[What needs to be done] Transcribe the records that follow exactly. Skip the pictures.

[Saved data entries]
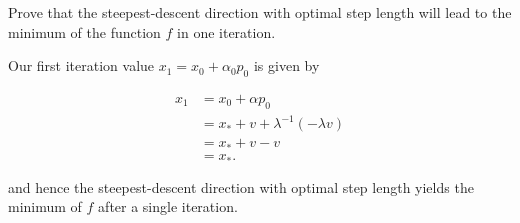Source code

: Prove that the steepest-descent direction with optimal step length will lead to the minimum of the function $f$ in one
iteration.

\begin{solution}
    Our first iteration value $x_1 = x_0 + \alpha_0 p_0$ is given by

    \begin{align*}
        x_1 &= x_0 + \alpha p_0 \\
            &= x_* + v + \lambda^{-1} \left( -\lambda v \right) \\
            &= x_* + v - v \\
            &= x_*.
    \end{align*}

    and hence the steepest-descent direction with optimal step length yields the minimum of $f$ after a single 
    iteration.
    \ \\
\end{solution}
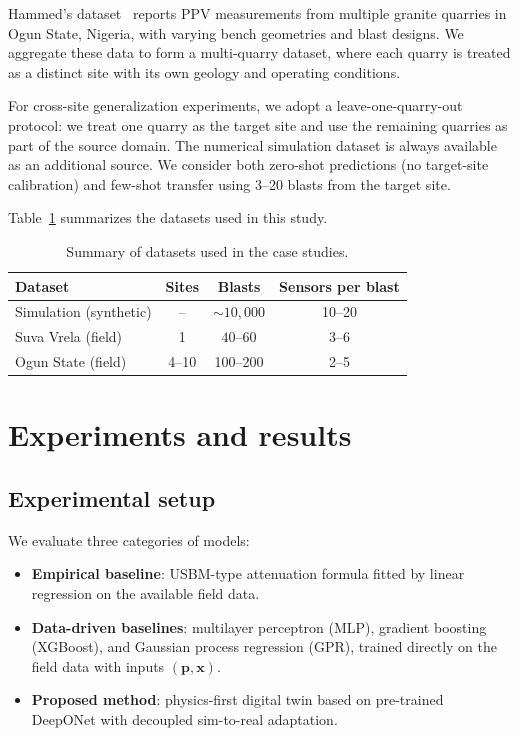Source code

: \documentclass[a4paper,fleqn]{cas-sc}
\begin{document}
Hammed's dataset~\citep{Hammed2019PPVData} reports PPV measurements
from multiple granite quarries in Ogun State, Nigeria,
with varying bench geometries and blast designs.
We aggregate these data to form a multi-quarry dataset,
where each quarry is treated as a distinct site with its own geology and operating conditions.

For cross-site generalization experiments,
we adopt a leave-one-quarry-out protocol:
we treat one quarry as the target site
and use the remaining quarries as part of the source domain.
The numerical simulation dataset is always available as an additional source.
We consider both zero-shot predictions (no target-site calibration)
and few-shot transfer using 3--20 blasts from the target site.

Table~\ref{tab:datasets} summarizes the datasets used in this study.

\begin{table}[t]
\centering
\caption{Summary of datasets used in the case studies.}
\label{tab:datasets}
\begin{tabular}{lccc}
\toprule
Dataset & Sites & Blasts & Sensors per blast \\
\midrule
Simulation (synthetic) & --   & $\sim10{,}000$ & 10--20 \\
Suva Vrela (field)     & 1    & $40$--$60$     & 3--6   \\
Ogun State (field)     & 4--10 & 100--200      & 2--5   \\
\bottomrule
\end{tabular}
\end{table}

\section{Experiments and results}
\label{sec:experiments}

\subsection{Experimental setup}

We evaluate three categories of models:
\begin{itemize}
  \item \textbf{Empirical baseline}:
        USBM-type attenuation formula fitted by linear regression on the available field data.
  \item \textbf{Data-driven baselines}:
        multilayer perceptron (MLP), gradient boosting (XGBoost),
        and Gaussian process regression (GPR),
        trained directly on the field data with inputs $(\mathbf{p},\mathbf{x})$.
  \item \textbf{Proposed method}:
        physics-first digital twin based on pre-trained DeepONet
        with decoupled sim-to-real adaptation.
\end{itemize}
\end{document}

[Written answer]
Source code

: Prove that the steepest-descent direction with optimal step length will lead to the minimum of the function $f$ in one
iteration.

\begin{solution}
    Our first iteration value $x_1 = x_0 + \alpha_0 p_0$ is given by

    \begin{align*}
        x_1 &= x_0 + \alpha p_0 \\
            &= x_* + v + \lambda^{-1} \left( -\lambda v \right) \\
            &= x_* + v - v \\
            &= x_*.
    \end{align*}

    and hence the steepest-descent direction with optimal step length yields the minimum of $f$ after a single 
    iteration.
    \ \\
\end{solution}
Source code

: \documentclass[a4paper,fleqn]{cas-sc}
\begin{document}
Hammed's dataset~\citep{Hammed2019PPVData} reports PPV measurements
from multiple granite quarries in Ogun State, Nigeria,
with varying bench geometries and blast designs.
We aggregate these data to form a multi-quarry dataset,
where each quarry is treated as a distinct site with its own geology and operating conditions.

For cross-site generalization experiments,
we adopt a leave-one-quarry-out protocol:
we treat one quarry as the target site
and use the remaining quarries as part of the source domain.
The numerical simulation dataset is always available as an additional source.
We consider both zero-shot predictions (no target-site calibration)
and few-shot transfer using 3--20 blasts from the target site.

Table~\ref{tab:datasets} summarizes the datasets used in this study.

\begin{table}[t]
\centering
\caption{Summary of datasets used in the case studies.}
\label{tab:datasets}
\begin{tabular}{lccc}
\toprule
Dataset & Sites & Blasts & Sensors per blast \\
\midrule
Simulation (synthetic) & --   & $\sim10{,}000$ & 10--20 \\
Suva Vrela (field)     & 1    & $40$--$60$     & 3--6   \\
Ogun State (field)     & 4--10 & 100--200      & 2--5   \\
\bottomrule
\end{tabular}
\end{table}

\section{Experiments and results}
\label{sec:experiments}

\subsection{Experimental setup}

We evaluate three categories of models:
\begin{itemize}
  \item \textbf{Empirical baseline}:
        USBM-type attenuation formula fitted by linear regression on the available field data.
  \item \textbf{Data-driven baselines}:
        multilayer perceptron (MLP), gradient boosting (XGBoost),
        and Gaussian process regression (GPR),
        trained directly on the field data with inputs $(\mathbf{p},\mathbf{x})$.
  \item \textbf{Proposed method}:
        physics-first digital twin based on pre-trained DeepONet
        with decoupled sim-to-real adaptation.
\end{itemize}
\end{document}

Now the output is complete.